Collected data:

○ ○ ○ ○ ○ ○ ○

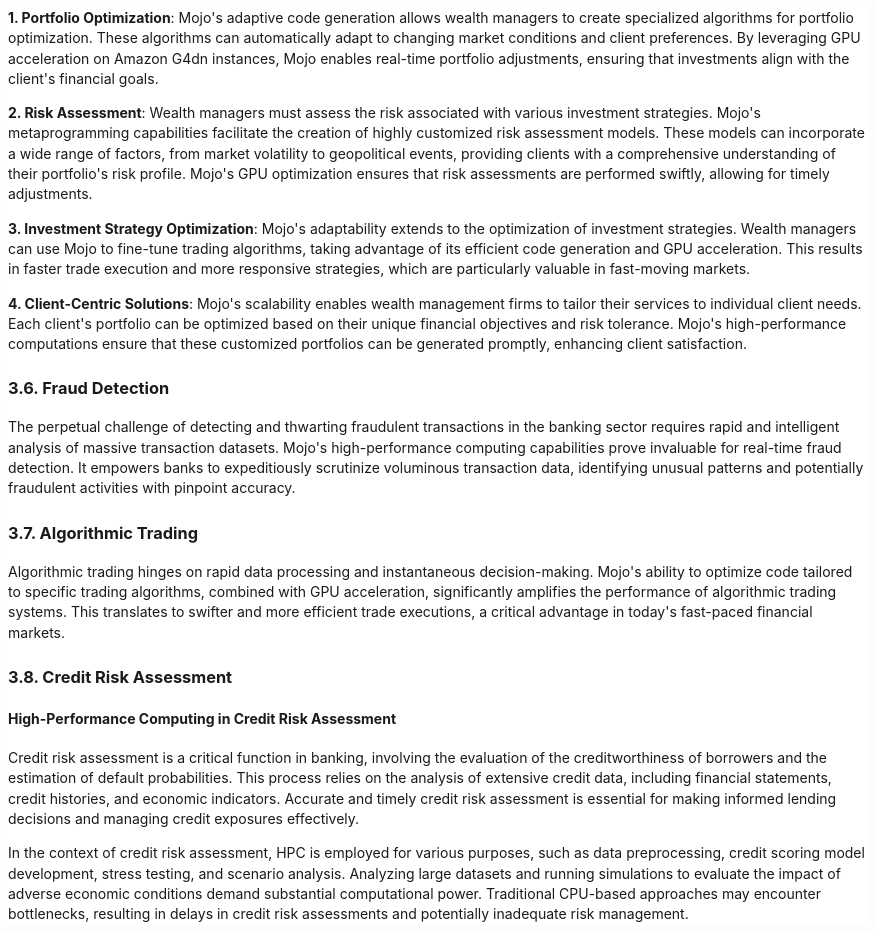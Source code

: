 **1. Portfolio Optimization**: Mojo's adaptive code generation allows wealth managers to create specialized algorithms for portfolio optimization. These algorithms can automatically adapt to changing market conditions and client preferences. By leveraging GPU acceleration on Amazon G4dn instances, Mojo enables real-time portfolio adjustments, ensuring that investments align with the client's financial goals.

**2. Risk Assessment**: Wealth managers must assess the risk associated with various investment strategies. Mojo's metaprogramming capabilities facilitate the creation of highly customized risk assessment models. These models can incorporate a wide range of factors, from market volatility to geopolitical events, providing clients with a comprehensive understanding of their portfolio's risk profile. Mojo's GPU optimization ensures that risk assessments are performed swiftly, allowing for timely adjustments.

**3. Investment Strategy Optimization**: Mojo's adaptability extends to the optimization of investment strategies. Wealth managers can use Mojo to fine-tune trading algorithms, taking advantage of its efficient code generation and GPU acceleration. This results in faster trade execution and more responsive strategies, which are particularly valuable in fast-moving markets.

**4. Client-Centric Solutions**: Mojo's scalability enables wealth management firms to tailor their services to individual client needs. Each client's portfolio can be optimized based on their unique financial objectives and risk tolerance. Mojo's high-performance computations ensure that these customized portfolios can be generated promptly, enhancing client satisfaction.


### 3.6. Fraud Detection

The perpetual challenge of detecting and thwarting fraudulent transactions in the banking sector requires rapid and intelligent analysis of massive transaction datasets. Mojo's high-performance computing capabilities prove invaluable for real-time fraud detection. It empowers banks to expeditiously scrutinize voluminous transaction data, identifying unusual patterns and potentially fraudulent activities with pinpoint accuracy.

### 3.7. Algorithmic Trading

Algorithmic trading hinges on rapid data processing and instantaneous decision-making. Mojo's ability to optimize code tailored to specific trading algorithms, combined with GPU acceleration, significantly amplifies the performance of algorithmic trading systems. This translates to swifter and more efficient trade executions, a critical advantage in today's fast-paced financial markets.

### 3.8. Credit Risk Assessment

#### High-Performance Computing in Credit Risk Assessment

Credit risk assessment is a critical function in banking, involving the evaluation of the creditworthiness of borrowers and the estimation of default probabilities. This process relies on the analysis of extensive credit data, including financial statements, credit histories, and economic indicators. Accurate and timely credit risk assessment is essential for making informed lending decisions and managing credit exposures effectively.

In the context of credit risk assessment, HPC is employed for various purposes, such as data preprocessing, credit scoring model development, stress testing, and scenario analysis. Analyzing large datasets and running simulations to evaluate the impact of adverse economic conditions demand substantial computational power. Traditional CPU-based approaches may encounter bottlenecks, resulting in delays in credit risk assessments and potentially inadequate risk management.
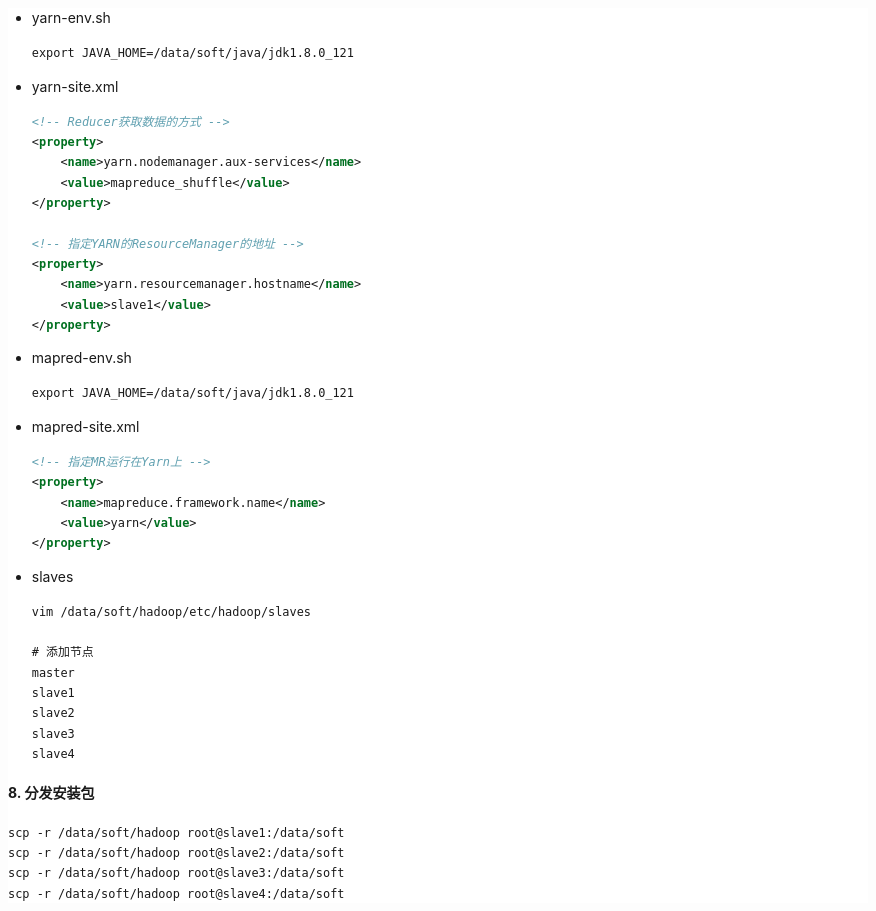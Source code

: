 - yarn-env.sh

  ```shell
  export JAVA_HOME=/data/soft/java/jdk1.8.0_121
  ```

- yarn-site.xml

  ```xml
  <!-- Reducer获取数据的方式 -->
  <property>
      <name>yarn.nodemanager.aux-services</name>
      <value>mapreduce_shuffle</value>
  </property>
  
  <!-- 指定YARN的ResourceManager的地址 -->
  <property>
      <name>yarn.resourcemanager.hostname</name>
      <value>slave1</value>
  </property>
  ```

- mapred-env.sh

  ```shell
  export JAVA_HOME=/data/soft/java/jdk1.8.0_121
  ```

- mapred-site.xml

  ```xml
  <!-- 指定MR运行在Yarn上 -->
  <property>
      <name>mapreduce.framework.name</name>
      <value>yarn</value>
  </property>
  ```

- slaves

  ```shell
  vim /data/soft/hadoop/etc/hadoop/slaves
  
  # 添加节点
  master
  slave1
  slave2
  slave3
  slave4
  ```

#### 8. 分发安装包

```shell
scp -r /data/soft/hadoop root@slave1:/data/soft
scp -r /data/soft/hadoop root@slave2:/data/soft
scp -r /data/soft/hadoop root@slave3:/data/soft
scp -r /data/soft/hadoop root@slave4:/data/soft
```
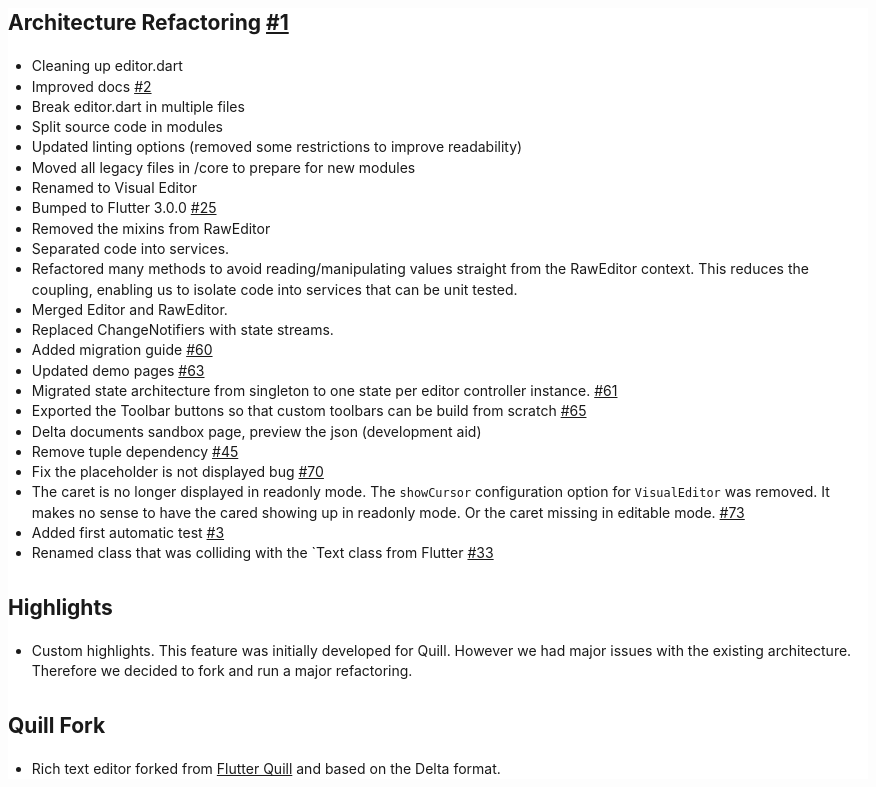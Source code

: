 
## Architecture Refactoring [#1](https://github.com/visual-space/visual-editor/issues/1)
* Cleaning up editor.dart
* Improved docs [#2](https://github.com/visual-space/visual-editor/issues/2)
* Break editor.dart in multiple files
* Split source code in modules
* Updated linting options (removed some restrictions to improve readability)
* Moved all legacy files in /core to prepare for new modules
* Renamed to Visual Editor
* Bumped to Flutter 3.0.0 [#25](https://github.com/visual-space/visual-editor/issues/25)
* Removed the mixins from RawEditor
* Separated code into services.
* Refactored many methods to avoid reading/manipulating values straight from the RawEditor context.
  This reduces the coupling, enabling us to isolate code into services that can be unit tested.
* Merged Editor and RawEditor.
* Replaced ChangeNotifiers with state streams.
* Added migration guide [#60](https://github.com/visual-space/visual-editor/issues/60)
* Updated demo pages [#63](https://github.com/visual-space/visual-editor/issues/63)
* Migrated state architecture from singleton to one state per editor controller instance. [#61](https://github.com/visual-space/visual-editor/issues/61)
* Exported the Toolbar buttons so that custom toolbars can be build from scratch [#65](https://github.com/visual-space/visual-editor/issues/65)
* Delta documents sandbox page, preview the json (development aid)
* Remove tuple dependency [#45](https://github.com/visual-space/visual-editor/issues/45)
* Fix the placeholder is not displayed bug [#70](https://github.com/visual-space/visual-editor/issues/70)
* The caret is no longer displayed in readonly mode. The `showCursor` configuration option for `VisualEditor` was removed. It makes no sense to have the cared showing up in readonly mode. Or the caret missing in editable mode. [#73](https://github.com/visual-space/visual-editor/issues/73)
* Added first automatic test [#3](https://github.com/visual-space/visual-editor/issues/3)
* Renamed class that was colliding with the `Text class from Flutter [#33](https://github.com/visual-space/visual-editor/issues/33)


## Highlights
* Custom highlights. This feature was initially developed for Quill. However we had major issues with the existing architecture. Therefore we decided to fork and run a major refactoring.


## Quill Fork
* Rich text editor forked from [Flutter Quill](https://github.com/singerdmx/flutter-quill) and based on the Delta format.

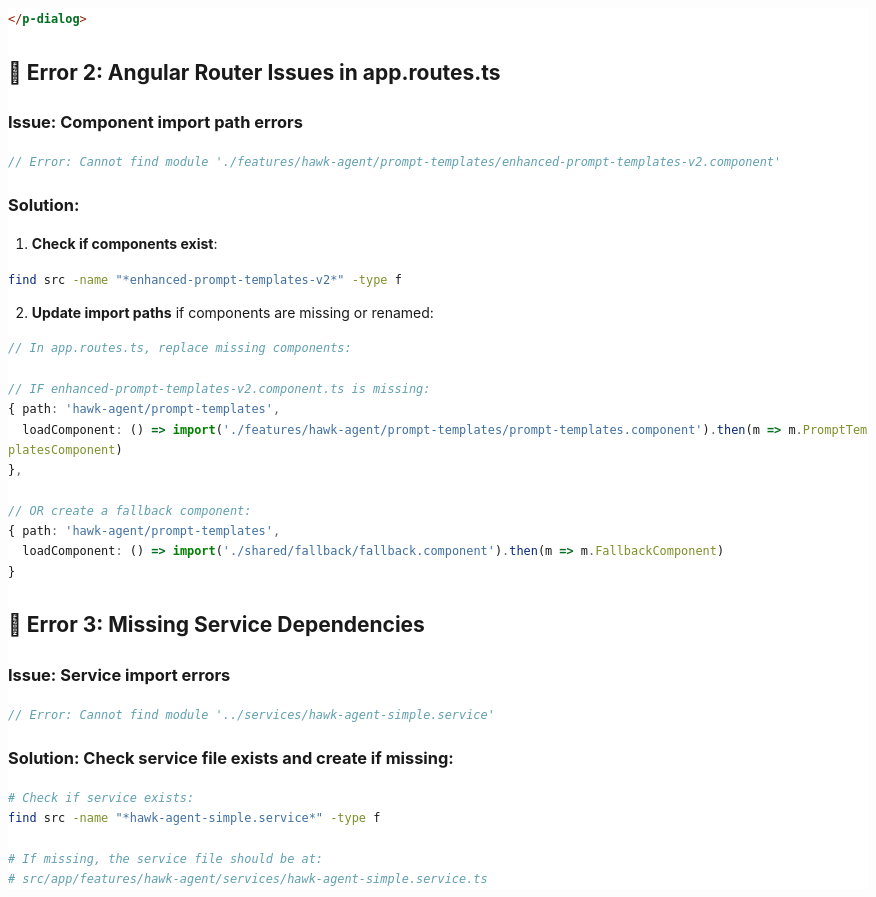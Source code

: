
 ```html
</p-dialog>
```

## 🚨 Error 2: Angular Router Issues in app.routes.ts

### **Issue**: Component import path errors
```typescript
// Error: Cannot find module './features/hawk-agent/prompt-templates/enhanced-prompt-templates-v2.component'
```

### **Solution**:
1. **Check if components exist**:
```bash
find src -name "*enhanced-prompt-templates-v2*" -type f
```

2. **Update import paths** if components are missing or renamed:
```typescript
// In app.routes.ts, replace missing components:

// IF enhanced-prompt-templates-v2.component.ts is missing:
{ path: 'hawk-agent/prompt-templates',
  loadComponent: () => import('./features/hawk-agent/prompt-templates/prompt-templates.component').then(m => m.PromptTemplatesComponent)
},

// OR create a fallback component:
{ path: 'hawk-agent/prompt-templates',
  loadComponent: () => import('./shared/fallback/fallback.component').then(m => m.FallbackComponent)
}
```

## 🚨 Error 3: Missing Service Dependencies

### **Issue**: Service import errors
```typescript
// Error: Cannot find module '../services/hawk-agent-simple.service'
```

### **Solution**: Check service file exists and create if missing:
```bash
# Check if service exists:
find src -name "*hawk-agent-simple.service*" -type f

# If missing, the service file should be at:
# src/app/features/hawk-agent/services/hawk-agent-simple.service.ts
```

○ ○ ○ ○ ○ ○ ○

● Work to be completed
Set down all entries above again, exactly, without images.

● Answer
Source code

: **1. Portfolio Optimization**: Mojo's adaptive code generation allows wealth managers to create specialized algorithms for portfolio optimization. These algorithms can automatically adapt to changing market conditions and client preferences. By leveraging GPU acceleration on Amazon G4dn instances, Mojo enables real-time portfolio adjustments, ensuring that investments align with the client's financial goals.

**2. Risk Assessment**: Wealth managers must assess the risk associated with various investment strategies. Mojo's metaprogramming capabilities facilitate the creation of highly customized risk assessment models. These models can incorporate a wide range of factors, from market volatility to geopolitical events, providing clients with a comprehensive understanding of their portfolio's risk profile. Mojo's GPU optimization ensures that risk assessments are performed swiftly, allowing for timely adjustments.

**3. Investment Strategy Optimization**: Mojo's adaptability extends to the optimization of investment strategies. Wealth managers can use Mojo to fine-tune trading algorithms, taking advantage of its efficient code generation and GPU acceleration. This results in faster trade execution and more responsive strategies, which are particularly valuable in fast-moving markets.

**4. Client-Centric Solutions**: Mojo's scalability enables wealth management firms to tailor their services to individual client needs. Each client's portfolio can be optimized based on their unique financial objectives and risk tolerance. Mojo's high-performance computations ensure that these customized portfolios can be generated promptly, enhancing client satisfaction.


### 3.6. Fraud Detection

The perpetual challenge of detecting and thwarting fraudulent transactions in the banking sector requires rapid and intelligent analysis of massive transaction datasets. Mojo's high-performance computing capabilities prove invaluable for real-time fraud detection. It empowers banks to expeditiously scrutinize voluminous transaction data, identifying unusual patterns and potentially fraudulent activities with pinpoint accuracy.

### 3.7. Algorithmic Trading

Algorithmic trading hinges on rapid data processing and instantaneous decision-making. Mojo's ability to optimize code tailored to specific trading algorithms, combined with GPU acceleration, significantly amplifies the performance of algorithmic trading systems. This translates to swifter and more efficient trade executions, a critical advantage in today's fast-paced financial markets.

### 3.8. Credit Risk Assessment

#### High-Performance Computing in Credit Risk Assessment

Credit risk assessment is a critical function in banking, involving the evaluation of the creditworthiness of borrowers and the estimation of default probabilities. This process relies on the analysis of extensive credit data, including financial statements, credit histories, and economic indicators. Accurate and timely credit risk assessment is essential for making informed lending decisions and managing credit exposures effectively.

In the context of credit risk assessment, HPC is employed for various purposes, such as data preprocessing, credit scoring model development, stress testing, and scenario analysis. Analyzing large datasets and running simulations to evaluate the impact of adverse economic conditions demand substantial computational power. Traditional CPU-based approaches may encounter bottlenecks, resulting in delays in credit risk assessments and potentially inadequate risk management.
Source code

: - yarn-env.sh

  ```shell
  export JAVA_HOME=/data/soft/java/jdk1.8.0_121
  ```

- yarn-site.xml

  ```xml
  <!-- Reducer获取数据的方式 -->
  <property>
      <name>yarn.nodemanager.aux-services</name>
      <value>mapreduce_shuffle</value>
  </property>
  
  <!-- 指定YARN的ResourceManager的地址 -->
  <property>
      <name>yarn.resourcemanager.hostname</name>
      <value>slave1</value>
  </property>
  ```

- mapred-env.sh

  ```shell
  export JAVA_HOME=/data/soft/java/jdk1.8.0_121
  ```

- mapred-site.xml

  ```xml
  <!-- 指定MR运行在Yarn上 -->
  <property>
      <name>mapreduce.framework.name</name>
      <value>yarn</value>
  </property>
  ```

- slaves

  ```shell
  vim /data/soft/hadoop/etc/hadoop/slaves
  
  # 添加节点
  master
  slave1
  slave2
  slave3
  slave4
  ```

#### 8. 分发安装包

```shell
scp -r /data/soft/hadoop root@slave1:/data/soft
scp -r /data/soft/hadoop root@slave2:/data/soft
scp -r /data/soft/hadoop root@slave3:/data/soft
scp -r /data/soft/hadoop root@slave4:/data/soft
```
Source code

: 
## Architecture Refactoring [#1](https://github.com/visual-space/visual-editor/issues/1)
* Cleaning up editor.dart
* Improved docs [#2](https://github.com/visual-space/visual-editor/issues/2)
* Break editor.dart in multiple files
* Split source code in modules
* Updated linting options (removed some restrictions to improve readability)
* Moved all legacy files in /core to prepare for new modules
* Renamed to Visual Editor
* Bumped to Flutter 3.0.0 [#25](https://github.com/visual-space/visual-editor/issues/25)
* Removed the mixins from RawEditor
* Separated code into services.
* Refactored many methods to avoid reading/manipulating values straight from the RawEditor context.
  This reduces the coupling, enabling us to isolate code into services that can be unit tested.
* Merged Editor and RawEditor.
* Replaced ChangeNotifiers with state streams.
* Added migration guide [#60](https://github.com/visual-space/visual-editor/issues/60)
* Updated demo pages [#63](https://github.com/visual-space/visual-editor/issues/63)
* Migrated state architecture from singleton to one state per editor controller instance. [#61](https://github.com/visual-space/visual-editor/issues/61)
* Exported the Toolbar buttons so that custom toolbars can be build from scratch [#65](https://github.com/visual-space/visual-editor/issues/65)
* Delta documents sandbox page, preview the json (development aid)
* Remove tuple dependency [#45](https://github.com/visual-space/visual-editor/issues/45)
* Fix the placeholder is not displayed bug [#70](https://github.com/visual-space/visual-editor/issues/70)
* The caret is no longer displayed in readonly mode. The `showCursor` configuration option for `VisualEditor` was removed. It makes no sense to have the cared showing up in readonly mode. Or the caret missing in editable mode. [#73](https://github.com/visual-space/visual-editor/issues/73)
* Added first automatic test [#3](https://github.com/visual-space/visual-editor/issues/3)
* Renamed class that was colliding with the `Text class from Flutter [#33](https://github.com/visual-space/visual-editor/issues/33)


## Highlights
* Custom highlights. This feature was initially developed for Quill. However we had major issues with the existing architecture. Therefore we decided to fork and run a major refactoring.


## Quill Fork
* Rich text editor forked from [Flutter Quill](https://github.com/singerdmx/flutter-quill) and based on the Delta format.

Source code

:
 ```html
</p-dialog>
```

## 🚨 Error 2: Angular Router Issues in app.routes.ts

### **Issue**: Component import path errors
```typescript
// Error: Cannot find module './features/hawk-agent/prompt-templates/enhanced-prompt-templates-v2.component'
```

### **Solution**:
1. **Check if components exist**:
```bash
find src -name "*enhanced-prompt-templates-v2*" -type f
```

2. **Update import paths** if components are missing or renamed:
```typescript
// In app.routes.ts, replace missing components:

// IF enhanced-prompt-templates-v2.component.ts is missing:
{ path: 'hawk-agent/prompt-templates',
  loadComponent: () => import('./features/hawk-agent/prompt-templates/prompt-templates.component').then(m => m.PromptTemplatesComponent)
},

// OR create a fallback component:
{ path: 'hawk-agent/prompt-templates',
  loadComponent: () => import('./shared/fallback/fallback.component').then(m => m.FallbackComponent)
}
```

## 🚨 Error 3: Missing Service Dependencies

### **Issue**: Service import errors
```typescript
// Error: Cannot find module '../services/hawk-agent-simple.service'
```

### **Solution**: Check service file exists and create if missing:
```bash
# Check if service exists:
find src -name "*hawk-agent-simple.service*" -type f

# If missing, the service file should be at:
# src/app/features/hawk-agent/services/hawk-agent-simple.service.ts
```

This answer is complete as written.